Welche Macht üben die Vereinten Nationen in der Welt aus?
DIE Organisation der Vereinten Nationen wurde 1945 ins Leben gerufen und besteht nun neunundzwanzig Jahre. Welche Macht übt sie heute in der Welt aus? Nimmt ihr Einfluß neuerdings wieder zu, nachdem Jahre vergangen sind, in denen er offensichtlich zurückging?
Alle Anzeichen deuten darauf hin. Die heutige Entwicklung zeigt an, daß diese globale Organisation in den Angelegenheiten der Welt künftig eine höchst bedeutsame Rolle spielen wird. Auch die biblischen Prophezeiungen lassen das erkennen.
Man hegte große Hoffnungen, als die UNO im Jahre 1945 auf der Konferenz von San Francisco aus der Taufe gehoben wurde. Die New York Post bezeichnete die Konferenz als „die bedeutendste Versammlung, die seit dem ,letzten Abendmahl‘ abgehalten wurde“.

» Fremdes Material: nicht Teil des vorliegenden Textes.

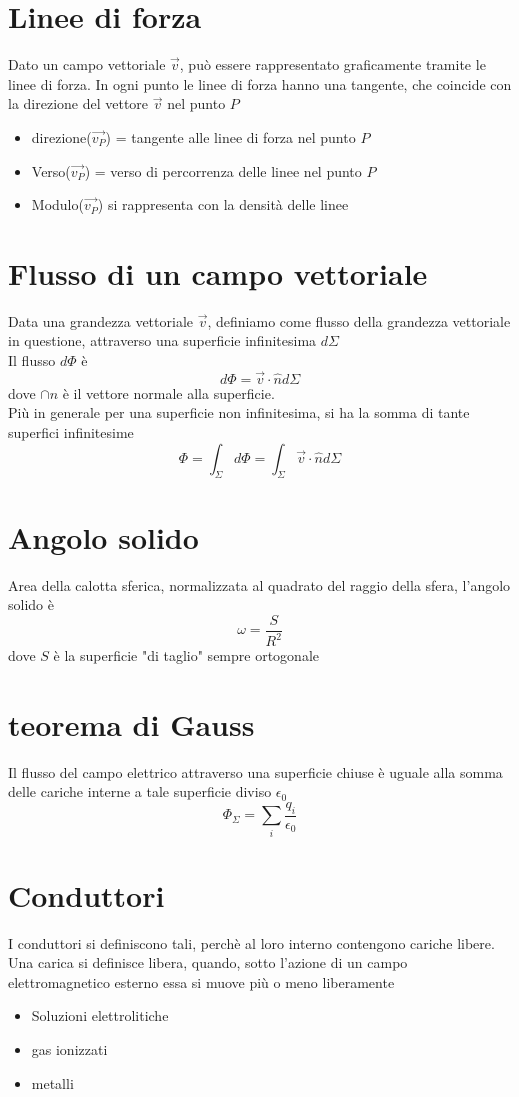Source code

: \documentclass[a4paper]{report}
\begin{document}
  \section{Linee di forza}
  Dato un campo vettoriale $\vec{v}$, può essere rappresentato graficamente tramite le linee di forza. In ogni punto le linee di forza hanno una tangente, che coincide con la direzione del vettore $\vec{v}$ nel punto $P$
  \begin{itemize}
    \item direzione($\vec{v_P}$) = tangente alle linee di forza nel punto $P$
    \item Verso($\vec{v_P}$) = verso di percorrenza delle linee nel punto $P$
    \item Modulo($\vec{v_P}$) si rappresenta con la densità delle linee
  \end{itemize}

  \section{Flusso di un campo vettoriale}
  Data una grandezza vettoriale $\vec{v}$,  definiamo come flusso della grandezza vettoriale in questione, attraverso una superficie infinitesima $d \Sigma$\\
  Il flusso $d \Phi$ è
  \[ d \Phi = \vec{v}\cdot \hat{n} d \Sigma \]
  dove $\cap{n}$ è il vettore normale alla superficie.\\
  Più in generale per una superficie non infinitesima, si ha la somma di tante superfici infinitesime
  \[ \Phi = \int_\Sigma d\Phi = \int_\Sigma \vec{v} \cdot \hat{n} d\Sigma \]

  \section{Angolo solido}
  Area della calotta sferica, normalizzata al quadrato del raggio della sfera, l'angolo solido è
  \[ \omega = \frac{S}{R^2} \]
  dove $S$ è la superficie "di taglio" sempre ortogonale

  \section{teorema di Gauss}
  Il flusso del campo elettrico attraverso una superficie chiuse è uguale alla somma delle cariche interne a tale superficie diviso $\epsilon_0$
  \[ \Phi_{\Sigma} = \sum_i \frac{q_i}{\epsilon_0} \]

  \section{Conduttori}
  I conduttori si definiscono tali, perchè al loro interno contengono cariche libere. Una carica si definisce libera, quando, sotto l'azione di un campo elettromagnetico esterno essa si muove più o meno liberamente
  \begin{itemize}
    \item Soluzioni elettrolitiche
      \item gas ionizzati
    \item metalli
  \end{itemize}
\end{document}

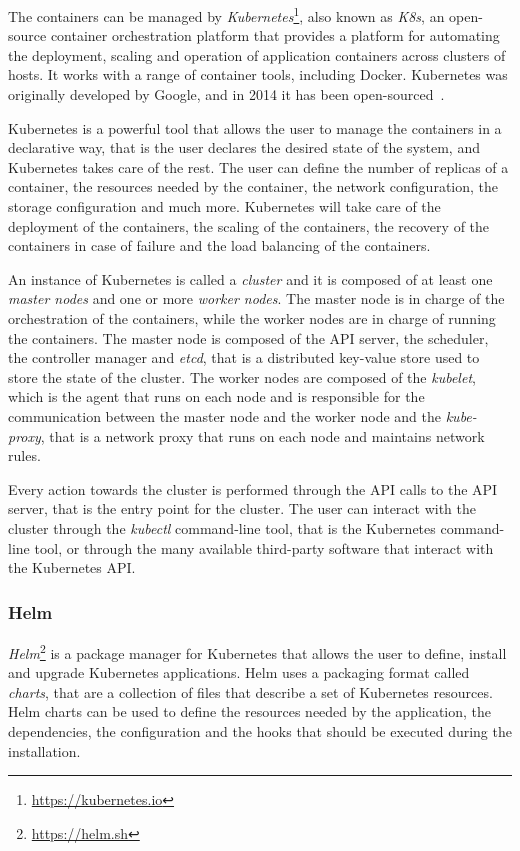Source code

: The containers can be managed by \textit{Kubernetes}\footnote{\url{https://kubernetes.io}}, also known as \textit{K8s}, an open-source container orchestration platform that provides a platform for automating the deployment, scaling and operation of application containers across clusters of hosts. It works with a range of container tools, including Docker. Kubernetes was originally developed by Google, and in 2014 it has been open-sourced~\cite{kubernetes-overview}.

Kubernetes is a powerful tool that allows the user to manage the containers in a declarative way, that is the user declares the desired state of the system, and Kubernetes takes care of the rest. The user can define the number of replicas of a container, the resources needed by the container, the network configuration, the storage configuration and much more. Kubernetes will take care of the deployment of the containers, the scaling of the containers, the recovery of the containers in case of failure and the load balancing of the containers.

An instance of Kubernetes is called a \textit{cluster} and it is composed of at least one \textit{master nodes} and one or more \textit{worker nodes}. The master node is in charge of the orchestration of the containers, while the worker nodes are in charge of running the containers. The master node is composed of the API server, the scheduler, the controller manager and \textit{etcd}, that is a distributed key-value store used to store the state of the cluster. The worker nodes are composed of the \textit{kubelet}, which is the agent that runs on each node and is responsible for the communication between the master node and the worker node and the \textit{kube-proxy}, that is a network proxy that runs on each node and maintains network rules.

Every action towards the cluster is performed through the API calls to the API server, that is the entry point for the cluster. The user can interact with the cluster through the \textit{kubectl} command-line tool, that is the Kubernetes command-line tool, or through the many available third-party software that interact with the Kubernetes API.

\subsubsection{Helm}

\textit{Helm}\footnote{\url{https://helm.sh}} is a package manager for Kubernetes that allows the user to define, install and upgrade Kubernetes applications. Helm uses a packaging format called \textit{charts}, that are a collection of files that describe a set of Kubernetes resources. Helm charts can be used to define the resources needed by the application, the dependencies, the configuration and the hooks that should be executed during the installation.

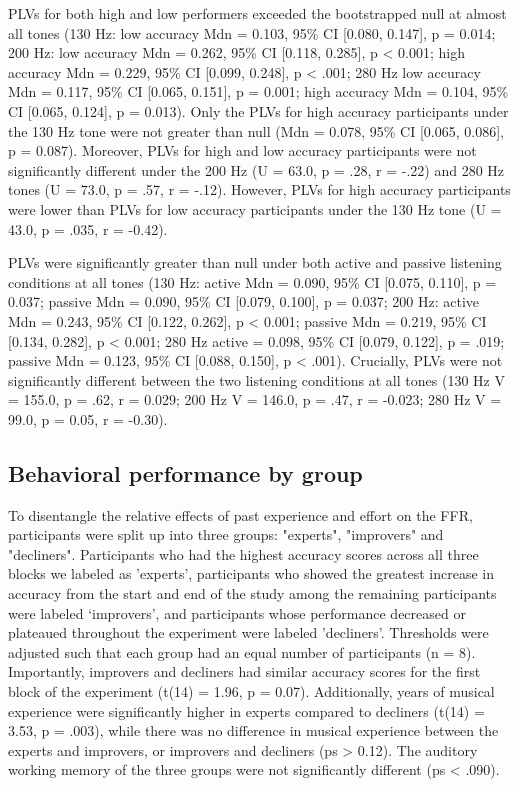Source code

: PLVs for both high and low performers exceeded the bootstrapped null at almost all tones (130 Hz: low accuracy Mdn = 0.103, 95\% CI [0.080, 0.147], p = 0.014; 200 Hz: low accuracy Mdn = 0.262, 95\% CI [0.118, 0.285], p < 0.001; high accuracy Mdn = 0.229, 95\% CI [0.099, 0.248], p < .001; 280 Hz low accuracy Mdn = 0.117, 95\% CI [0.065, 0.151], p = 0.001; high accuracy Mdn = 0.104, 95\% CI [0.065, 0.124], p = 0.013). Only the PLVs for high accuracy participants under the 130 Hz tone were not greater than null (Mdn = 0.078, 95\% CI [0.065, 0.086], p = 0.087). Moreover, PLVs for high and low accuracy participants were not significantly different under the 200 Hz (U = 63.0, p = .28, r = -.22) and 280 Hz tones (U = 73.0, p = .57, r = -.12). However, PLVs for high accuracy participants were lower than PLVs for low accuracy participants under the 130 Hz tone (U = 43.0, p = .035, r = -0.42).

PLVs were significantly greater than null under both active and passive listening conditions at all tones (130 Hz: active Mdn = 0.090, 95\% CI [0.075, 0.110], p = 0.037; passive Mdn = 0.090, 95\% CI [0.079, 0.100], p = 0.037; 200 Hz: active Mdn = 0.243, 95\% CI [0.122, 0.262], p < 0.001; passive Mdn = 0.219, 95\% CI [0.134, 0.282], p < 0.001; 280 Hz active = 0.098, 95\% CI [0.079, 0.122], p = .019; passive Mdn = 0.123, 95\% CI [0.088, 0.150], p < .001). Crucially, PLVs were not significantly different between the two listening conditions at all tones (130 Hz V = 155.0, p = .62, r = 0.029; 200 Hz V = 146.0, p = .47, r = -0.023; 280 Hz V = 99.0, p = 0.05, r = -0.30).


\subsection*{Behavioral performance by group}
To disentangle the relative effects of past experience and effort on the FFR, participants were split up into three groups: "experts", "improvers" and "decliners". Participants who had the highest accuracy scores across all three blocks we labeled as 'experts', participants who showed the greatest increase in accuracy from the start and end of the study among the remaining participants were labeled ‘improvers’, and participants whose performance decreased or plateaued throughout the experiment were labeled 'decliners'. Thresholds were adjusted such that each group had an equal number of participants (n = 8). Importantly, improvers and decliners had similar accuracy scores for the first block of the experiment (t(14) = 1.96, p = 0.07). Additionally, years of musical experience were significantly higher in experts compared to decliners (t(14) = 3.53, p = .003), while there was no difference in musical experience between the experts and improvers, or improvers and decliners (ps > 0.12). The auditory working memory of the three groups were not significantly different (ps < .090).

Die Welt hatte damals gerade die blutigste kriegerische Auseinandersetzung der Menschheitsgeschichte überstanden, die mit der verheerenden Explosion von Atombomben ihren blitzartigen Abschluß fand. Das Versprechen, die neugegründete Organisation werde eine Institution sein, in der sich alle Nationen zu gemeinsamem Wirken im Interesse des Weltfriedens und der internationalen Sicherheit vereinen könnten, fand bei den kriegsmüden Menschen Anklang. Es regte zu Vorstellungen über eine neue Ära des Fortschritts und des Wohlstandes an, die, geschaffen durch weltweite Zusammenarbeit, in der Vergangenheit ihresgleichen suchen würde.

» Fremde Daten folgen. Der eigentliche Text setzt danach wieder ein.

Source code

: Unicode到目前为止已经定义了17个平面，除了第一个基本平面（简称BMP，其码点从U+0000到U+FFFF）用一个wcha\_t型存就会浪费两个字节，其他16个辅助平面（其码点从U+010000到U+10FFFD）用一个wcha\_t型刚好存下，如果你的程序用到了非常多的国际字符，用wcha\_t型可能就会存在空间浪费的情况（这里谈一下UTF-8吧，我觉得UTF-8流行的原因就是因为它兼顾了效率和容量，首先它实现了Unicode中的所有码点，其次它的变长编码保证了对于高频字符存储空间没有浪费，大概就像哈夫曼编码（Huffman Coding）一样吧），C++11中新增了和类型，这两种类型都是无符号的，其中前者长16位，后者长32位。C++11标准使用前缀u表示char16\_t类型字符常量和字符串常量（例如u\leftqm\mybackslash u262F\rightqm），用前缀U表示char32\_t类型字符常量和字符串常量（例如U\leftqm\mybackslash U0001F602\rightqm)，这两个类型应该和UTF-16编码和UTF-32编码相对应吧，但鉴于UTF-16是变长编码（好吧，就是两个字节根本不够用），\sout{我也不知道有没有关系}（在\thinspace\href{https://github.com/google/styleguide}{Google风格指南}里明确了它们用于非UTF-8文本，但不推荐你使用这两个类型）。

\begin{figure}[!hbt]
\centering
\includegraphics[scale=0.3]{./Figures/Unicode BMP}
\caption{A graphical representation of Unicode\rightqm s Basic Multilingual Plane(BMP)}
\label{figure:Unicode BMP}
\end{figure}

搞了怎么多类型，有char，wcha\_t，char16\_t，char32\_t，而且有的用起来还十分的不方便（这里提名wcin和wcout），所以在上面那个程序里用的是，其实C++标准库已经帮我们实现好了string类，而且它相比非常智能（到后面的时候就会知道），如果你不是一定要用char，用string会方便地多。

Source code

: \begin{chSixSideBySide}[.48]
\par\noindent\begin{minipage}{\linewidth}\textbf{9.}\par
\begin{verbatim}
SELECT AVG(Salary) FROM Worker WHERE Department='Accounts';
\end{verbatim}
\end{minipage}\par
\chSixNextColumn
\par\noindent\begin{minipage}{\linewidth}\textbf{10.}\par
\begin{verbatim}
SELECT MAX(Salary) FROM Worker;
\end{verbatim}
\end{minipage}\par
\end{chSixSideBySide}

In den ersten Jahren lenkte die UNO das Interesse der Weltöffentlichkeit auf sich. Ereignisse wie die Gründung der Republik Israel, die Grenzstreitigkeiten zwischen Indien und Pakistan um Kaschmir, der Ausbruch des Koreakrieges und die Sueskrise trugen dazu bei, daß die UNO in der ganzen Welt Schlagzeilen machte. Sie erzielte Erfolge, indem sie verschiedene mögliche Krisenherde abschirmte, in einigen Fällen einen Waffenstillstand herbeiführte und in anderen Fällen für eine frühe Beilegung des Konflikts sorgte. Das imposante Gebäude ihres Hauptsitzes am East River in Manhattan (New York, USA) wurde zu einem besonderen Anziehungspunkt für Touristen.
DER RÜCKGANG BEGINNT
In den 1960er Jahren glitt die UNO zu relativer Bedeutungslosigkeit ab und fand in der Öffentlichkeit immer weniger Beachtung. Noch im Jahre 1970 wurde sie von einigen als „Debattiergesellschaft am East River“ und als eine „Propagandaplattform“ bezeichnet, als eine „internationale Psychiatercouch“, die von den Nationen aufgesucht wird, um ihre Beschwerden vorzutragen. Ihre Besucherränge waren größtenteils leer. Die Presseberichte gingen zurück. Eine Zeitlang drohte der UNO infolge mangelnder Unterstützung durch die Mitgliedstaaten sogar der finanzielle Bankrott.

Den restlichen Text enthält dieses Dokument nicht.